Similarly, when you turn your head to the left or right, there is a lag between the movement of your head and the display being updated to show the new viewpoint. That’s known as the angular latency.
Vision Pro latency: See-though
Apple says that Vision Pro latency is 12ms, by which it means the see-through latency (sometimes referred to as photon-to-photon: the time between a photon in the real world hitting a camera and a photon from the display hitting your eyeballs).
Optofidelity, a company specialising in this type of benchmarking, put that claim to the test. It actually found that the latency was marginally lower (better) than Apple claimed, at ~11ms.
This is much better than any of the three rivals tested. The HTC VIVE XR Elite, Meta Quest 3, and Meta Quest Pro all had see-through latency in the 35-40ms range.
Vision Pro latency: Angular motion
Angular motion latency gets a little more interesting, and that’s because three of the four headsets tested use predictive algorithms to overcome the latency.
Obviously there’s no way for a headset to predict that is happening in front of it, so there’s no workaround for see-though latency. But when you turn your head, motion detectors know how quickly you are turning it, and can use that information to cheat.
Let’s say you turn your head to the left at a constant speed. The cameras on the left side of the headset see the new viewpoint before the centre of your eyes reach it, so they can use that feed to shift the displayed image so that it shows what your eyes would see by the time you reached that angle.

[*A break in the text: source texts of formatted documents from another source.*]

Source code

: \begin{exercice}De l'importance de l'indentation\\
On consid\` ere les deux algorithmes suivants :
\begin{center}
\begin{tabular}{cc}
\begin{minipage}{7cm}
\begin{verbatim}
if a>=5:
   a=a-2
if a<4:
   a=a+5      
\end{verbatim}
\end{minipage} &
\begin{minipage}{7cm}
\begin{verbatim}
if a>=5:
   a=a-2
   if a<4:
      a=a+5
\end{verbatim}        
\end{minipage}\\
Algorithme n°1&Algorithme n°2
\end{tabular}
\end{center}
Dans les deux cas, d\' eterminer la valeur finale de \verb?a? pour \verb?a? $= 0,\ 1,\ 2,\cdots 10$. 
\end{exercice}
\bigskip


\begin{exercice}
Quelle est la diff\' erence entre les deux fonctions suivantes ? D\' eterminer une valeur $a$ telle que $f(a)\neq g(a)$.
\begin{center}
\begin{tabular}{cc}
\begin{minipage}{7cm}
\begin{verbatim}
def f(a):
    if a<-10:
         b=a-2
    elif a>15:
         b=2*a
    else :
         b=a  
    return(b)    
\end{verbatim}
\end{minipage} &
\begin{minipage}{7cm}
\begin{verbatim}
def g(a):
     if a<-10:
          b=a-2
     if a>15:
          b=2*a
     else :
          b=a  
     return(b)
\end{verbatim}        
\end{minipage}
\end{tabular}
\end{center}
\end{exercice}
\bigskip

This predictive approach means that angular latency can in theory be zero – if the predicted motion is 100% accurate. If you move your head faster than expected, then you again get lag. But if you move your head slower than expected, the image you see can actually get ahead of the real-time view.
For this reason, measurements of angular motion latency can be negative, and that’s what Optofidelity found here for three of the headsets.
HTC’s Vive seemingly doesn’t use prediction, so its latency remained unchanged. But all three of the others use the predictive approach, and all three actually get very slightly ahead of the real-world angle, resulting in negative latency values.
Obviously the optimal latency value is zero, so Vision Pro performed slightly worse than the Meta headsets. However, Optofidelity said that all three latency figures were too low to be detectable in real-life use, so effectively all three have no angular latency. The company also notes that, as this is a software function, Apple should be able to fine-tune its performance here.